[Dataset entries]

◆ ◆ ◆ ◆ ◆ ◆ ◆

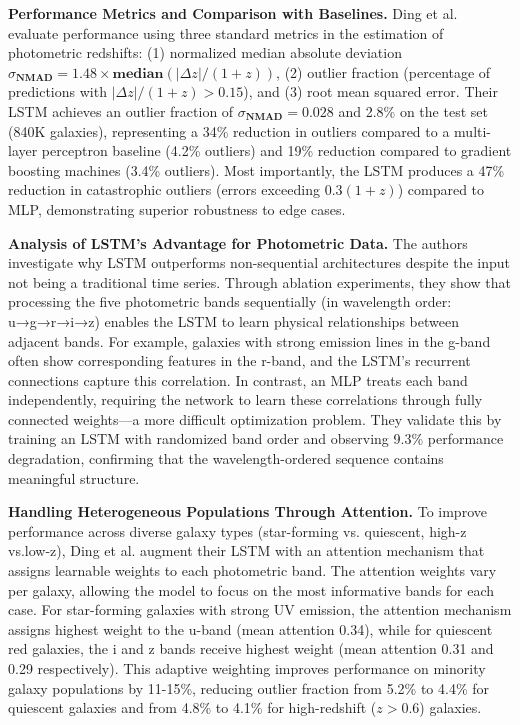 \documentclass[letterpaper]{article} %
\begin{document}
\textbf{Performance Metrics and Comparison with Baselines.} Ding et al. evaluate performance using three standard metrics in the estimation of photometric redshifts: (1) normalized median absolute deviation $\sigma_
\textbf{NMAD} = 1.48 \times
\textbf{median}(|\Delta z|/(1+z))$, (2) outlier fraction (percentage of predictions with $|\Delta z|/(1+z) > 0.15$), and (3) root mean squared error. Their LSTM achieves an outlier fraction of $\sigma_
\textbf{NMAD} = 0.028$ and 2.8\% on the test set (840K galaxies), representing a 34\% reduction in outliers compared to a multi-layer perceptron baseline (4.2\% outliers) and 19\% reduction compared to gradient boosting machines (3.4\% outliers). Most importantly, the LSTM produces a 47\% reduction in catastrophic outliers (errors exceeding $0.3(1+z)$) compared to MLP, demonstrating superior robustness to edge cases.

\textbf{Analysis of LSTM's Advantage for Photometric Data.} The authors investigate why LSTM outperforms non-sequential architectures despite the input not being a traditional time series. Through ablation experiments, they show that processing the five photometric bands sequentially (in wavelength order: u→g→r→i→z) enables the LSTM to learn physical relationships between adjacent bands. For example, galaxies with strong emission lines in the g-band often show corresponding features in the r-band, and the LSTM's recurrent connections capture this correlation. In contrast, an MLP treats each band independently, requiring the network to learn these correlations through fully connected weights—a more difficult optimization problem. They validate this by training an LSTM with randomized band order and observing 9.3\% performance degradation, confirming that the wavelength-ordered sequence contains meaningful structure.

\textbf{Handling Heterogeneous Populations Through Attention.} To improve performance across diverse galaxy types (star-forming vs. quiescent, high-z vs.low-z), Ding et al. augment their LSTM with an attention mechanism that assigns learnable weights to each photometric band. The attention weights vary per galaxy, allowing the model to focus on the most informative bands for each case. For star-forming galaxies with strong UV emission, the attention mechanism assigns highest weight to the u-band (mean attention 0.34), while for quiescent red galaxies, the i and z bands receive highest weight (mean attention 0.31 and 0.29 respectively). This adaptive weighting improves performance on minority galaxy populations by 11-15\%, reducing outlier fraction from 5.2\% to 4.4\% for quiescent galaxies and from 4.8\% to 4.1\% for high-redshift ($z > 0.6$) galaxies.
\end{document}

◆ ◆ ◆ ◆ ◆ ◆ ◆

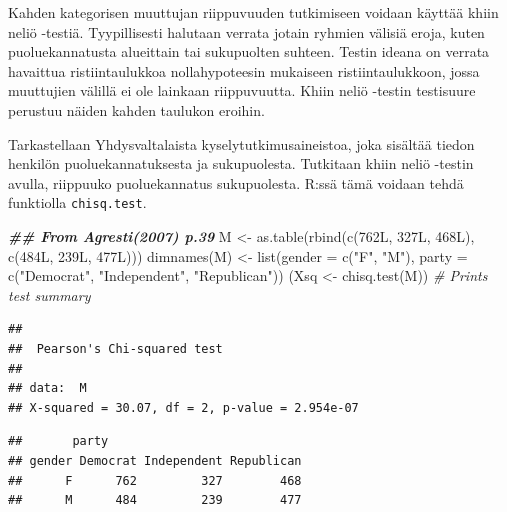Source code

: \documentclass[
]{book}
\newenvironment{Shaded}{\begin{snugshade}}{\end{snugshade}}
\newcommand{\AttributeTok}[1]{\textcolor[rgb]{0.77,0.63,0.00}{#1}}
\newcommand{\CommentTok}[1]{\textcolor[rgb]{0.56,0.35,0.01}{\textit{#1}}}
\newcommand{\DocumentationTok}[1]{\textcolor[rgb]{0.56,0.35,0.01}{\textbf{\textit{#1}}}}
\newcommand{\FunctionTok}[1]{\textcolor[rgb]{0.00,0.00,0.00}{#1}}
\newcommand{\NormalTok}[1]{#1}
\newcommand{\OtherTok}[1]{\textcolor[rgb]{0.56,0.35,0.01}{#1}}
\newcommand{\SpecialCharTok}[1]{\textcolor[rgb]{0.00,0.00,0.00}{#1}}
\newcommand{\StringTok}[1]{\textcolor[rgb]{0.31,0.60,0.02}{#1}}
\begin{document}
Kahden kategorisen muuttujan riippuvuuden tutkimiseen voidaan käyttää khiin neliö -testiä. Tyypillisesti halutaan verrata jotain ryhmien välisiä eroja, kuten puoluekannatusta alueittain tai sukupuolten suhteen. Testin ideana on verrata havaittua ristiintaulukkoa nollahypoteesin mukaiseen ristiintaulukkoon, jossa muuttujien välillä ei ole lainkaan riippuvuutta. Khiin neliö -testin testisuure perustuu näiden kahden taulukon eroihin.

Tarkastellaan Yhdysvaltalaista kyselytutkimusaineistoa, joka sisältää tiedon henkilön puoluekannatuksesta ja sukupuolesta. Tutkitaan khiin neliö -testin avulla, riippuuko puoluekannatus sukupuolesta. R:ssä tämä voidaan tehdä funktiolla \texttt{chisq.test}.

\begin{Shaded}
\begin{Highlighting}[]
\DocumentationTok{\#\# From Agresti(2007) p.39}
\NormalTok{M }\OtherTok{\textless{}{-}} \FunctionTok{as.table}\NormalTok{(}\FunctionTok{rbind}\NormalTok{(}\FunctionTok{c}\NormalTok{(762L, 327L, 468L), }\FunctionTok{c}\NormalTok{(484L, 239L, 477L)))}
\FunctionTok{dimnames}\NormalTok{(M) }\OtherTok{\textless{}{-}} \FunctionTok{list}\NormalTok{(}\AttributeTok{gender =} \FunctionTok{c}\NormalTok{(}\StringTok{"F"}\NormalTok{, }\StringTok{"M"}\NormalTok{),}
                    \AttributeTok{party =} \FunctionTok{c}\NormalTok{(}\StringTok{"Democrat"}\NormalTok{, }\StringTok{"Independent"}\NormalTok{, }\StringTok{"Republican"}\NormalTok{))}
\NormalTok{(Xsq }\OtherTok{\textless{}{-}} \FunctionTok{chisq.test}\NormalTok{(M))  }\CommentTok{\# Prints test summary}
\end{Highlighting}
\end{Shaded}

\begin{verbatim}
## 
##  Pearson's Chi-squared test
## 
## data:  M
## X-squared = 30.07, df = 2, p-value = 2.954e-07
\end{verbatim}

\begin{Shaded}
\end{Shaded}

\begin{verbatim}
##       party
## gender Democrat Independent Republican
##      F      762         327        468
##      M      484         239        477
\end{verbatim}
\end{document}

◆ ◆ ◆ ◆ ◆ ◆ ◆

ACTIVITY —
Look through the entries above, find each line containing "squared", and copy it.

ANSWER SECTION —
\textbf{median}(|\Delta z|/(1+z))$, (2) outlier fraction (percentage of predictions with $|\Delta z|/(1+z) > 0.15$), and (3) root mean squared error. Their LSTM achieves an outlier fraction of $\sigma_
##  Pearson's Chi-squared test
## X-squared = 30.07, df = 2, p-value = 2.954e-07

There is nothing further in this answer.